Items from a dataset >>
----
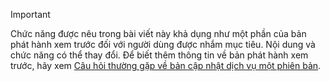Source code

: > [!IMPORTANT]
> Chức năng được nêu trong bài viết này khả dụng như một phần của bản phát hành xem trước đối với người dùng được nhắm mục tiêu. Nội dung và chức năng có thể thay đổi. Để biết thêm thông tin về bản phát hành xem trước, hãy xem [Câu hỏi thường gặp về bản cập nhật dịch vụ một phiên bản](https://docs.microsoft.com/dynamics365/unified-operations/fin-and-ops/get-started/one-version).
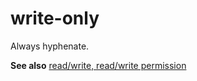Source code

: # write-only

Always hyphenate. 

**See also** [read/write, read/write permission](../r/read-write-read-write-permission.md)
----
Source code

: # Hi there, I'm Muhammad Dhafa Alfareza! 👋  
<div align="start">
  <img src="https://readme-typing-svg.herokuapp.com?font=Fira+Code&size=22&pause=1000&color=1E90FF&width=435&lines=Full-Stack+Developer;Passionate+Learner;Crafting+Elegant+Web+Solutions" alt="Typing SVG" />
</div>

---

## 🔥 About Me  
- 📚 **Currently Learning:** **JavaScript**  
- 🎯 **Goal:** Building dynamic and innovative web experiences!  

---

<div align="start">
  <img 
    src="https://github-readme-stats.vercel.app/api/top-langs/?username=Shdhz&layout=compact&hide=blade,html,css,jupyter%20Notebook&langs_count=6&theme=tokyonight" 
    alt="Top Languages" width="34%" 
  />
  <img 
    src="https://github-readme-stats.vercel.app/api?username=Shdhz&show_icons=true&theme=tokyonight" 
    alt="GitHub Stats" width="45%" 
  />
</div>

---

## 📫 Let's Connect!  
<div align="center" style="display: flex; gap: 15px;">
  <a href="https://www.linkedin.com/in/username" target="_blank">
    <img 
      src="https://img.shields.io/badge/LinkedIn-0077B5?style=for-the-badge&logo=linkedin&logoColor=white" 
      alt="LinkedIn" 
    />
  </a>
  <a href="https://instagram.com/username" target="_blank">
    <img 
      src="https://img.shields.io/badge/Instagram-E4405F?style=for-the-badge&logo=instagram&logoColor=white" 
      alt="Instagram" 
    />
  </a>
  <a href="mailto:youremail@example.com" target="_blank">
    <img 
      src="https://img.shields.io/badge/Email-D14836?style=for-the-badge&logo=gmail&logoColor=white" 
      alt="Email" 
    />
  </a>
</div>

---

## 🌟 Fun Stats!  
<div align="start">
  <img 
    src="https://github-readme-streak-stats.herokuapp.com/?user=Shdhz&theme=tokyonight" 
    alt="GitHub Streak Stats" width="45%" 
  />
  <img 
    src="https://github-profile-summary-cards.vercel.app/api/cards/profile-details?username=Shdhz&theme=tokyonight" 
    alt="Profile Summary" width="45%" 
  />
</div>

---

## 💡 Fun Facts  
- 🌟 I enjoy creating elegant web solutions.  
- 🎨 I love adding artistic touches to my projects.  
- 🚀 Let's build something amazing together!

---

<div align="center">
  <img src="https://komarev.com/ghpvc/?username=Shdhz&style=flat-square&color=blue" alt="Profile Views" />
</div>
----
Exercise aim >> Only the lines with the string "center" are wanted; pick them out of the records above and copy them.

Output for this task >>
<div align="center" style="display: flex; gap: 15px;">
<div align="center">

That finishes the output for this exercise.